2024-10-29 NASA
<関連情報>
- https://www.nasa.gov/earth/nasa-helps-find-thawing-permafrost-adds-to-near-term-global-warming/
- https://agupubs.onlinelibrary.wiley.com/doi/10.1029/2023GB007969
永久凍土地域の温室効果ガス収支は弱いCO2吸収源とCH4とN2O供給源を示唆、しかしトップダウンとボトムアップの手法でその大きさは異なる Permafrost Region Greenhouse Gas Budgets Suggest a Weak CO2 Sink and CH4 and N2O Sources, But Magnitudes Differ Between Top-Down and Bottom-Up Methods
G. Hugelius, J. Ramage, E. Burke, A. Chatterjee, T. L. Smallman, T. Aalto, A. Bastos, C. Biasi, J. G. Canadell, N. Chandra, F. Chevallier, P. Ciais, J. Chang, L. Feng, M. W. Jones, T. Kleinen, M. Kuhn …

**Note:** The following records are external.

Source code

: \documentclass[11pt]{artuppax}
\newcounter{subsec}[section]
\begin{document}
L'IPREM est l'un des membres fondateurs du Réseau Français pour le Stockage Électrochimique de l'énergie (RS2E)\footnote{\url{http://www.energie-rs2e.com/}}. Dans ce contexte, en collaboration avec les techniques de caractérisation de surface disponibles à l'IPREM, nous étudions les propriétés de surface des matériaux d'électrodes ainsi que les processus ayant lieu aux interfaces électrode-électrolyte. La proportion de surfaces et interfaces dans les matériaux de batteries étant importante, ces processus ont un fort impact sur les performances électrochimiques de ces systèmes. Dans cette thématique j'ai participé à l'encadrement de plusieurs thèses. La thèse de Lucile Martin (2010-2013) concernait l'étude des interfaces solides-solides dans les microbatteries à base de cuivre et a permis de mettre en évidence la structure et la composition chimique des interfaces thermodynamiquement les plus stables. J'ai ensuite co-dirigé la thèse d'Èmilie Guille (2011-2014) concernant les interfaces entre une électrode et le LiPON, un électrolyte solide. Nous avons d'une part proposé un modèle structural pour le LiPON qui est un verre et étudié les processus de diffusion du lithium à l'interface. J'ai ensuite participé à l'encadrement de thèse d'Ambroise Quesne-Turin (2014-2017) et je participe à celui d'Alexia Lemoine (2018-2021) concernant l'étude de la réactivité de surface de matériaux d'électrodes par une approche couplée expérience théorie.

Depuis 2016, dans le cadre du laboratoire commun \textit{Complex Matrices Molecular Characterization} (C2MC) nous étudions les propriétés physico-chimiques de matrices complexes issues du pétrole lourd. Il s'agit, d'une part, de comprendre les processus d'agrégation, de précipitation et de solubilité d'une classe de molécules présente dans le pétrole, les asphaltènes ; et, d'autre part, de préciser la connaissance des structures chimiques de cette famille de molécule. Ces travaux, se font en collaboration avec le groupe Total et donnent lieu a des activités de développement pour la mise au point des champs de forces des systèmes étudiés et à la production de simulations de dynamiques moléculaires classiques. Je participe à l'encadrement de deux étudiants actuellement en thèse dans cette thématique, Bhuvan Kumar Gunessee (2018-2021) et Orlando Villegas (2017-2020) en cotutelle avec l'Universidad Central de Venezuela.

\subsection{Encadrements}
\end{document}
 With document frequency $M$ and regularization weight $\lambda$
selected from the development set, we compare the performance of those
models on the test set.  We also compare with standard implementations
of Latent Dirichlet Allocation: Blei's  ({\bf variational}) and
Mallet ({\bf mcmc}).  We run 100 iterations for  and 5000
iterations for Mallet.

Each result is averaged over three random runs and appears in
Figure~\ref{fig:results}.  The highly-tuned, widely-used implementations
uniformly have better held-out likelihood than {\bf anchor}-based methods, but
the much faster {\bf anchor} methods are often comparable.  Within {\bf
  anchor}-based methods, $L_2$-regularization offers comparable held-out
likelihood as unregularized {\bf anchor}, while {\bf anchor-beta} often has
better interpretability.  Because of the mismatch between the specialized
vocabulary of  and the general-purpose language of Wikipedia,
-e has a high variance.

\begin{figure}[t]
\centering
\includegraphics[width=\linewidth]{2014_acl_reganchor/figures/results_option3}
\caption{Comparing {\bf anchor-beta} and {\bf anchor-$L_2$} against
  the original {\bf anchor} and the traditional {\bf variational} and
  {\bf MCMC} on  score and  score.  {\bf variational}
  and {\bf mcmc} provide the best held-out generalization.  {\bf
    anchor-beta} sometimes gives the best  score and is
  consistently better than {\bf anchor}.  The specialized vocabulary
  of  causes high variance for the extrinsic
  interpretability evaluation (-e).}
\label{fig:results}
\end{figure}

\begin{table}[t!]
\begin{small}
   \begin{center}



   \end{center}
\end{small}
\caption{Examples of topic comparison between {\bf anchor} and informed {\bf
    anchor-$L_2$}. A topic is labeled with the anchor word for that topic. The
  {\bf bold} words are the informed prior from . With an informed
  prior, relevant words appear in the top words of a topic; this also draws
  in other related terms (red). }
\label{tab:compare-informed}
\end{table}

Global Biogeochemical Cycles Published: 26 October 2024
DOI:https://doi.org/10.1029/2023GB007969
Abstract
Large stocks of soil carbon (C) and nitrogen (N) in northern permafrost soils are vulnerable to remobilization under climate change. However, there are large uncertainties in present-day greenhouse gas (GHG) budgets. We compare bottom-up (data-driven upscaling and process-based models) and top-down (atmospheric inversion models) budgets of carbon dioxide (CO2), methane (CH4) and nitrous oxide (N2O) as well as lateral fluxes of C and N across the region over 2000–2020. Bottom-up approaches estimate higher land-to-atmosphere fluxes for all GHGs. Both bottom-up and top-down approaches show a sink of CO2 in natural ecosystems (bottom-up: −29 (−709, 455), top-down: −587 (−862, −312) Tg CO2-C yr−1) and sources of CH4 (bottom-up: 38 (22, 53), top-down: 15 (11, 18) Tg CH4-C yr−1) and N2O (bottom-up: 0.7 (0.1, 1.3), top-down: 0.09 (−0.19, 0.37) Tg N2O-N yr−1). The combined global warming potential of all three gases (GWP-100) cannot be distinguished from neutral. Over shorter timescales (GWP-20), the region is a net GHG source because CH4 dominates the total forcing. The net CO2 sink in Boreal forests and wetlands is largely offset by fires and inland water CO2 emissions as well as CH4 emissions from wetlands and inland waters, with a smaller contribution from N2O emissions. Priorities for future research include the representation of inland waters in process-based models and the compilation of process-model ensembles for CH4 and N2O. Discrepancies between bottom-up and top-down methods call for analyses of how prior flux ensembles impact inversion budgets, more and well-distributed in situ GHG measurements and improved resolution in upscaling techniques.
Key Points
- The northern terrestrial permafrost region was a weak annual CO2 sink and stable source of CH4 and N2O during the time period 2000–2020
- The global warming potential is indistinguishable from neutral over a 100 years time period but a net source of warming over a 20 year period
- Bottom-up and top-down methods yield different magnitudes of estimates that cannot be fully reconciled
Plain Language Summary
The northern permafrost region covers large areas and stores very large amounts of carbon and nitrogen in soils and sediments. With climate change, there is concern that thawing permafrost will release greenhouse gases into the atmosphere, shifting the region from long-term cooling of the global climate to a net warming effect. In this study, we used different techniques to assess the greenhouse gas budgets of carbon dioxide, methane and nitrous oxide for the time period 2000‒2020. We find that the region is a net sink of carbon dioxide, mainly in boreal forests and wetlands, while carbon dioxide is emitted from inland waters and fires affecting both forest and tundra. Lakes and wetlands are strong sources of methane, which contributes to warm the climate significantly, especially over shorter timescales. Nitrous oxide is emitted at low rates across the region, with a relatively limited impact on climate. In summary, the climate warming from the northern permafrost region is likely close to neutral when calculated over a 100 years time window, but it warms the climate when calculated over a 20 years time window.